Também em 2016, durante uma sessão do Conselho de Ética que analisava uma representação contra ele, então deputado federal, voltou afirmou que Ustra é um “herói brasileiro”, além de ter dito que não há provas de que ele torturou presos políticos.
“Sou capitão do Exército, conhecia e era amigo do coronel, sou amigo da viúva. (…) o Coronel Carlos Alberto Brilhante Ustra recebeu a mais alta comenda do Exército, a Medalha do Pacificador, é um herói brasileiro”, afirmou o deputado.
Ustra comandou o DOI-CODI (Destacamento de Operações de Informações) do 2º Exército (SP) de 1970 a 1974, no auge do combate às organizações da esquerda armada.
Segundo o relatório final da Comissão Nacional da Verdade, só na gestão de Ustra o DOI de São Paulo foi o responsável pela morte ou desaparecimento de ao menos 45 presos políticos.
Capitão reformado do Exército, Bolsonaro tem falado com frequência sobre o regime militar nas últimas semanas.
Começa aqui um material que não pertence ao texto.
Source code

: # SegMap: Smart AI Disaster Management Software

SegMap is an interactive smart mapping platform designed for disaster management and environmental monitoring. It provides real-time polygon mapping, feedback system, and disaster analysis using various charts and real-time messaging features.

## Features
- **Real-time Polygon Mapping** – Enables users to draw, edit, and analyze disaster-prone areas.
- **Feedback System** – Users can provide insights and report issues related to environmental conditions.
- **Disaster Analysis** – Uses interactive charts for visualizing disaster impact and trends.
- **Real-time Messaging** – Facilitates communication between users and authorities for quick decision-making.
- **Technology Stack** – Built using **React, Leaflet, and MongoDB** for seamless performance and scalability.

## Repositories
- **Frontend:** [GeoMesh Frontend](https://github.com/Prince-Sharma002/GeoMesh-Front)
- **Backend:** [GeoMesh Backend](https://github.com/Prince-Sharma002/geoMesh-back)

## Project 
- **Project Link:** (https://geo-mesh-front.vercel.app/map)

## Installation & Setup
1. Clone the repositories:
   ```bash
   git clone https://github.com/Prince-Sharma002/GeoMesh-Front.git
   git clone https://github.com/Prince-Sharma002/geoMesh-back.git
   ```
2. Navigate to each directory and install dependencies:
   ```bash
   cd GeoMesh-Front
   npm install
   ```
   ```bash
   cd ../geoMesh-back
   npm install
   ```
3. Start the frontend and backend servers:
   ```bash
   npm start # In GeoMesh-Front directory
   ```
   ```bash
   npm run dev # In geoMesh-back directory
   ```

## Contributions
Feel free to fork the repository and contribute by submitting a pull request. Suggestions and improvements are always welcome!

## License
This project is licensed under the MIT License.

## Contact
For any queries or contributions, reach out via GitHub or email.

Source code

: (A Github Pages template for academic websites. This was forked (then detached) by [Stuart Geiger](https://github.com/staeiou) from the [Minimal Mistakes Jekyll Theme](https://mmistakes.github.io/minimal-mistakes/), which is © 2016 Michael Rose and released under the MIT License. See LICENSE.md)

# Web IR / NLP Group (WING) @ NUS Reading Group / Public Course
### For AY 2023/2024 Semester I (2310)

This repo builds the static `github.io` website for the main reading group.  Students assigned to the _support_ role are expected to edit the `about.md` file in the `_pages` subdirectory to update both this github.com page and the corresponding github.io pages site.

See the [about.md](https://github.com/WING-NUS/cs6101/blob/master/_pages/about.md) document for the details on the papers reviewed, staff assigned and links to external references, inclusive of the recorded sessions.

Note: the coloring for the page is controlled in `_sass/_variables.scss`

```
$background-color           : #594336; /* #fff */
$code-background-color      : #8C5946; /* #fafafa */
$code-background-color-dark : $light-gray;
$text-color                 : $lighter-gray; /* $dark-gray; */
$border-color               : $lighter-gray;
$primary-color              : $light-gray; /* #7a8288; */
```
Em suas declarações, tem usado dados falsos, ironizado vítimas e contestado documentos oficiais do Estado brasileiro sobre mortes e desaparecimentos durante a ditadura militar.
Na semana passada, ele ironizou o presidente da OAB, Felipe Santa Cruz, dizendo que poderia contar o destino de seu pai, Fernando Santa Cruz, desaparecido em 1974, após ter sido preso pelo governo.
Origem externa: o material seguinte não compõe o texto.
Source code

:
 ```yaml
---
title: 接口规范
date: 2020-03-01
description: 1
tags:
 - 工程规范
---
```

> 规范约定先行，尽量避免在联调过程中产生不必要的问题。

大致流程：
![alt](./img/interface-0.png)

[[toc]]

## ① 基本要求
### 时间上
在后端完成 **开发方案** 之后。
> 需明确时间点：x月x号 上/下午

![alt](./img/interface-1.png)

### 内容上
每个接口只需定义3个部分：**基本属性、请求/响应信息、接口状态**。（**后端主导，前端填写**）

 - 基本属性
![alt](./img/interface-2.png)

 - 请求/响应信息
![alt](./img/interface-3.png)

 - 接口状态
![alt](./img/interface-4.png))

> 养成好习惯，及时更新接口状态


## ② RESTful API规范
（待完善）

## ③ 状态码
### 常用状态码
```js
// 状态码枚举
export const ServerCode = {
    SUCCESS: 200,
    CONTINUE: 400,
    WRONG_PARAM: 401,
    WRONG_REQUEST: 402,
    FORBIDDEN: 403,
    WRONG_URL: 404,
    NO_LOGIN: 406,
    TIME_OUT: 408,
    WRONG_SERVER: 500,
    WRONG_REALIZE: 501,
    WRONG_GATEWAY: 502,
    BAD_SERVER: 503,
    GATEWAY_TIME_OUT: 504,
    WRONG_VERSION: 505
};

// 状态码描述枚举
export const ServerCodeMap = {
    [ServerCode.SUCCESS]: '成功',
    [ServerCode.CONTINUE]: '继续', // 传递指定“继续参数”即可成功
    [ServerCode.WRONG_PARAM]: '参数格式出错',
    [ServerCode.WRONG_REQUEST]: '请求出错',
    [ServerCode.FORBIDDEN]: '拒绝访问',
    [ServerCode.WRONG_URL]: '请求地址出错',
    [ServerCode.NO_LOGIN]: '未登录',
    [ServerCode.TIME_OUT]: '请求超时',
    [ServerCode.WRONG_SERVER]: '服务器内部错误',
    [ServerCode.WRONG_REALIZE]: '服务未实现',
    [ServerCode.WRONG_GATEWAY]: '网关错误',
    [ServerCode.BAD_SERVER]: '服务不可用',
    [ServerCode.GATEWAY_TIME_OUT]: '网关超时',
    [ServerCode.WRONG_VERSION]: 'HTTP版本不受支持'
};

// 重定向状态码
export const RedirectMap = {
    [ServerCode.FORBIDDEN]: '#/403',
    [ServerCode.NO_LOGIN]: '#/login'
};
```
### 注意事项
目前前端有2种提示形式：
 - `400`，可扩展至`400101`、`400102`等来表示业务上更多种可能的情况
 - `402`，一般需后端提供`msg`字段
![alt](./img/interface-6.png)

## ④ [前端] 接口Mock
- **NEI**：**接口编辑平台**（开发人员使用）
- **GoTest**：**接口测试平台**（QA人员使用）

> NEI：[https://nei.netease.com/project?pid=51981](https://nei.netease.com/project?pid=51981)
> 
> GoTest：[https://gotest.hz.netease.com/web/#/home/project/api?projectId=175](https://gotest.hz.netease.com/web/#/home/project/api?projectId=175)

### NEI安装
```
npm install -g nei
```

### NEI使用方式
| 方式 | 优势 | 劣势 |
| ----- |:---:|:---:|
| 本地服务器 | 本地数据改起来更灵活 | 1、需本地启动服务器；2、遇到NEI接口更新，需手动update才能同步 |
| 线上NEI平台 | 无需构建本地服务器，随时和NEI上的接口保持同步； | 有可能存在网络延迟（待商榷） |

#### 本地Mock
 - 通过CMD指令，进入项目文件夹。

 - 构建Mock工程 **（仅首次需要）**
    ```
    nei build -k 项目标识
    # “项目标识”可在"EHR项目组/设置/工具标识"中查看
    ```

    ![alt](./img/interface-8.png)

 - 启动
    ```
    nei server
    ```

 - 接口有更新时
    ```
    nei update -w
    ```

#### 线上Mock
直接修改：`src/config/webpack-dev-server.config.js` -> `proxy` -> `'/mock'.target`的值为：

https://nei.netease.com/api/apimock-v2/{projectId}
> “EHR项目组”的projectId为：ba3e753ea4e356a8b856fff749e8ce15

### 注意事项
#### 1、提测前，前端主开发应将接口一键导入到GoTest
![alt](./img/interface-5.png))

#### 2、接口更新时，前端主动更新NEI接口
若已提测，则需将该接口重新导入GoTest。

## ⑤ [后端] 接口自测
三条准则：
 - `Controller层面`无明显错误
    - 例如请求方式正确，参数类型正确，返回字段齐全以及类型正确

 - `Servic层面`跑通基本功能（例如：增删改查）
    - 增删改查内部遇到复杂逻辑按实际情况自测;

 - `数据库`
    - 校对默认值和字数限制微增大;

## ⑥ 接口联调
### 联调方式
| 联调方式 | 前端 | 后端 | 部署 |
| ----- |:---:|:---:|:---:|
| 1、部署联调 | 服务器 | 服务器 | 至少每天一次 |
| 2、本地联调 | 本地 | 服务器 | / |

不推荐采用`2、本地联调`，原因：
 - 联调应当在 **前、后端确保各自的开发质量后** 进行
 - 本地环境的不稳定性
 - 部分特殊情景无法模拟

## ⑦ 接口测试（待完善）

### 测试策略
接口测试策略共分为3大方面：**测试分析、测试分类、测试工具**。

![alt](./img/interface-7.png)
Na manhã desta quinta, ele publicou um vídeo em suas redes sociais no qual compara a Comissão da Verdade, responsável por investigar os casos de mortes e desaparecimentos durante a ditadura, a um livro escrito por prostitutas.
“Comparo a Comissão da Verdade, esta que está aí, como aquela cafetina que queria escolher a sua biografia e escolheu sete prostitutas. O relatório final das prostituas era de que a a cafetina deveria ser ser canonizada. Esta é a comissão da verdade de Dilma Rousseff”, afirmou na ocasião.
O discurso é de novembro de 2014, quando Bolsonaro era deputado federal. Ainda na publicação nas redes sociais, ele disse que o tema será abordado em transmissão ao vivo que ele fará na noite desta quinta.